First of all the master of Science Fiction, Philip K. Dick. returns to Mars for the Setting of "Martian Time-Slip." In this near future version of Mars, Settlements have moved in to tame the wilderness. Society is limited to survival only near the canals of Mars. The rest of the planet is a dry desert. Mars does, however have it's natives, here the Martians are called Bleekmen. The Bleekmen are very human but were settled on Mars at the same time humans began life on Earth. Dick doesn't really go into too much explanation as to where they came from, just that they are. They are not unlike the Aboriginal people of Australia, in that they are dark-skinned and have a rock which holds a religious importance to them.
The settlers on mars have repeated the ideals of the settlers in the new world of North America in the beginnings of the USA, in that they have somewhat enslaved some of the Bleekmen. In the case where a Bleekman is in service of the settlers they are referred to as "tamed Bleekmen." Many of the colonies have a connection to nations on earth, Israel and the United States being the largest and the United Nations is maintaining firm control over the colonies of Mars and due to the constant threat that the Earth could be blown up at any time through nuclear war.

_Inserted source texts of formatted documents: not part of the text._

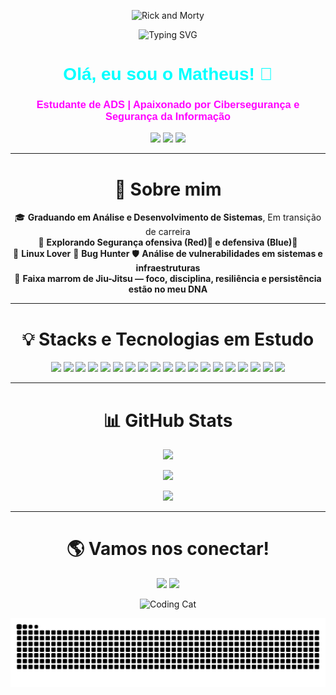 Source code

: <p align="center">
  <img src="https://i.postimg.cc/43zwDJgQ/Season-4-Episode-3-GIF-by-Rick-and-Morty.gif" alt="Rick and Morty" width="300">
</p>
<p align="center">
  <img src="https://readme-typing-svg.herokuapp.com?lines=Cybersecurity+Enthusiast;DevSecOps+em+aprendizado;Cloud+Security+em+foco;&center=true&width=800&height=50&color=00FFFF&size=24" alt="Typing SVG">
</p>

<h1 align="center" style="font-family: 'Orbitron', sans-serif; color: #00FFFF;">Olá, eu sou o Matheus! 👋</h1>
<h3 align="center" style="font-family: 'Orbitron', sans-serif; color: #FF00FF;">Estudante de ADS | Apaixonado por Cibersegurança e Segurança da Informação</h3>

<p align="center">
  <img src="https://img.shields.io/badge/Status-Aprendendo%20todos%20os%20dias-blue?style=for-the-badge&logo=codeforces" />
  <img src="https://img.shields.io/badge/Cybersecurity-Enthusiast-purple?style=for-the-badge&logo=thealgorithms" />
  <img src="https://img.shields.io/badge/Trilha-DevSecOps%20e%20Cloud-informational?style=for-the-badge&logo=cloudflare" />
</p>

---

<div align="center">
  
# 🌟 Sobre mim  

🎓 **Graduando em Análise e Desenvolvimento de Sistemas**, Em transição de carreira  
🔐 **Explorando Segurança ofensiva (Red)🔴 e defensiva (Blue)🔵**  
🐧 **Linux Lover**  🐞 **Bug Hunter**
🛡️ **Análise de vulnerabilidades em sistemas e infraestruturas**  
🥋 **Faixa marrom de Jiu-Jitsu — foco, disciplina, resiliência e persistência estão no meu DNA**  

</div>

---

<div align="center">
  
# 💡 Stacks e Tecnologias em Estudo  

</div>

<p align="center">
  <img src="https://img.shields.io/badge/Code-JavaScript-informational?style=flat&logo=javascript&color=F7DF1E" />
  <img src="https://img.shields.io/badge/Language-Python-informational?style=flat&logo=python&color=3776AB" />
  <img src="https://img.shields.io/badge/Shell-Bash-informational?style=flat&logo=gnu-bash&color=4EAA25" />
  <img src="https://img.shields.io/badge/Security-Fundamentos-informational?style=flat&logo=linux&color=FCC624" />
  <img src="https://img.shields.io/badge/Platform-HackTheBox-informational?style=flat&logo=hackthebox&color=9FEF00" />
  <img src="https://img.shields.io/badge/Platform-TryHackMe-informational?style=flat&logo=tryhackme&color=212C42" />
  
  <!-- Sistemas Operacionais -->
  <img src="https://img.shields.io/badge/OS-Kali%20Linux-informational?style=flat&logo=kalilinux&color=557C94" />
  <img src="https://img.shields.io/badge/OS-Linux-informational?style=flat&logo=linux&color=FCC624" />
  <img src="https://img.shields.io/badge/OS-Windows-informational?style=flat&logo=windows&color=0078D6" />
  
  <!-- Ferramentas de Segurança -->
  <img src="https://img.shields.io/badge/Tool-Burp%20Suite-informational?style=flat&logo=burpsuite&color=FF6633" />
  <img src="https://img.shields.io/badge/Tool-Metasploit-informational?style=flat&logo=metasploit&color=2596CD" />
  <img src="https://img.shields.io/badge/Tool-John%20the%20Ripper-informational?style=flat&logo=linux&color=8B0000" />
  <img src="https://img.shields.io/badge/Tool-Wireshark-informational?style=flat&logo=wireshark&color=1679A7" />
  <img src="https://img.shields.io/badge/Tool-Nmap-informational?style=flat&logo=nmap&color=4682B4" />
  
  <!-- Conhecimentos em Segurança -->
  <img src="https://img.shields.io/badge/Security-OWASP%20Top%2010-informational?style=flat&logo=owasp&color=000000" />
  <img src="https://img.shields.io/badge/Security-Criptografia-informational?style=flat&logo=letsencrypt&color=003A70" />
  <img src="https://img.shields.io/badge/Security-OSINT-informational?style=flat&logo=osint&color=FF6B35" />
  <img src="https://img.shields.io/badge/Security-Threat%20Intelligence-informational?style=flat&logo=security&color=DC143C" />
  <img src="https://img.shields.io/badge/Framework-MITRE%20ATT%26CK-informational?style=flat&logo=mitre&color=FF0000" />
</p>

---

<div align="center">
  
# 📊 GitHub Stats  

</div>

<p align="center">
  <img src="https://github-readme-stats.vercel.app/api?username=matheuslimabjj&show_icons=true&theme=radical&hide_border=true" />
</p>

<p align="center">
  <img src="https://github-readme-stats.vercel.app/api/top-langs?username=matheuslimabjj&layout=compact&theme=radical&hide_border=true" />
</p>

<p align="center">
  <img src="https://github-readme-streak-stats.herokuapp.com/?user=matheuslimabjj&theme=radical&hide_border=true" />
</p>

---

<div align="center">
  
# 🌎 Vamos nos conectar!  

</div>

<p align="center">
  <a href="mailto:mfolima.dev@gmail.com"><img src="https://img.shields.io/badge/Email-mfolima.dev@gmail.com-red?style=for-the-badge&logo=gmail"></a>
  <a href="https://www.linkedin.com/in/matheus-lima-91a221334/"><img src="https://img.shields.io/badge/LinkedIn-Connect-blue?style=for-the-badge&logo=linkedin"></a>
</p>

<p align="center">
  <img src="https://i.postimg.cc/sx8pB8z2/Cat-Working-Hard-GIF.gif" alt="Coding Cat" width="300"/>
</p>

<picture align="center">
  <source media="(prefers-color-scheme: dark)" srcset="https://raw.githubusercontent.com/Matheuslimabjj/Matheuslimabjj/output/github-contribution-grid-snake-dark.svg">
  <source media="(prefers-color-scheme: light)" srcset="https://raw.githubusercontent.com/Matheuslimabjj/Matheuslimabjj/output/github-contribution-grid-snake-light.svg">
  <img align="center" alt="GitHub contribution grid snake animation" src="https://raw.githubusercontent.com/Matheuslimabjj/Matheuslimabjj/output/github-contribution-grid-snake-dark.svg">
</picture>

In another aspect of the novel, Dick takes a bit of a jab at the psychiatric community and even claims psychoanalysis as "vainglorious foolishness." Many of the characters of this book could be seen as mentally ill in some form or another, in fact the main character Jack Bohlen is schizophrenic. The schools on Mars are very strict about teaching to those that are in any way mentally ill and it is the Israeli colony that houses a special school / camp for the mentally ill. Here is where the main theme of the book takes off.

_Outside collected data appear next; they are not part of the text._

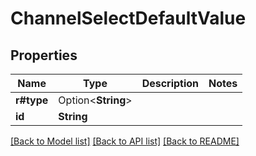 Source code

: # ChannelSelectDefaultValue

## Properties

Name | Type | Description | Notes
------------ | ------------- | ------------- | -------------
**r#type** | Option<**String**> |  | 
**id** | **String** |  | 

[[Back to Model list]](../README.md#documentation-for-models) [[Back to API list]](../README.md#documentation-for-api-endpoints) [[Back to README]](../README.md)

One of the mentally ill children is thought to be out of sync with time. One greedy man, Arnie Kott, wants to take advantage of this and use the child, Manfred Steiner, to predict the future. The rumor is that the U.N. will be developing housing for new settlers in the Franklin D. Roosevelt mountains on Mars. The Bleekmen that live there are moving out because this has already started. So Arnie through the help of Jack Bohlen and Manfred Steiner gets sent back 3 weeks in time to prevent this from being a U.N. venture and one of his own ventures so he gets rich from it. But true destiny and fate cannot be changed, at least not in Arnie's sense.

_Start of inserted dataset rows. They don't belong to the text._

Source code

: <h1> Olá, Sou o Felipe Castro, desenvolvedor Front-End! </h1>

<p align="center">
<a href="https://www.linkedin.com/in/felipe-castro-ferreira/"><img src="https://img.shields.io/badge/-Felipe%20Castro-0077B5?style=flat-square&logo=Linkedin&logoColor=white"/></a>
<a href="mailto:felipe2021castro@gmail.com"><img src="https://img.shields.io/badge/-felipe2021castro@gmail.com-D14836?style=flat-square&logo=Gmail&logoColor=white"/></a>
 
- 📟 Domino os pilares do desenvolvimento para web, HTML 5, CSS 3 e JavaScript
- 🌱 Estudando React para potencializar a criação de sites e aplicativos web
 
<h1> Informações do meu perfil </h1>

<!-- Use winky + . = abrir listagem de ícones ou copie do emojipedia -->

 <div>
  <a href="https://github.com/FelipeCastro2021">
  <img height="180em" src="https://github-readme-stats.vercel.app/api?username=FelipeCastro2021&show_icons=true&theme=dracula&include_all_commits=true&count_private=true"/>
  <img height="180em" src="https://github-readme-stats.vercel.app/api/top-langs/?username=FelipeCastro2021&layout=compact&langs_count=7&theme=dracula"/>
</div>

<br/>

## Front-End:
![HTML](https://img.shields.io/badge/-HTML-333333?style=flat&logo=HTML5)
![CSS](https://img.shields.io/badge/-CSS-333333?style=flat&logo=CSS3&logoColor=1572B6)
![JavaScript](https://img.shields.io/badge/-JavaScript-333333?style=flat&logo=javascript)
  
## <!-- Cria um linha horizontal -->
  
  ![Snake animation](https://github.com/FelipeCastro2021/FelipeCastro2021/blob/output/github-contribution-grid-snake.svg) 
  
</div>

Throughout the book the physics of time travel rise up to make you wonder if it is possible or not. Here's where the chamomile tea comes in to place. You may need to rest your brain after all that trying to figure out time travel. In fact there are sections that are repeated with only little changes that show that you cannot deviate too much from the timestream, so as you are reading the book and you get to a point where you say to yourself, "I have already read this," either you are time-slipping yourself or it's just Philip K. Dick's creative venture of describing time travel. Either way sip the tea and relax.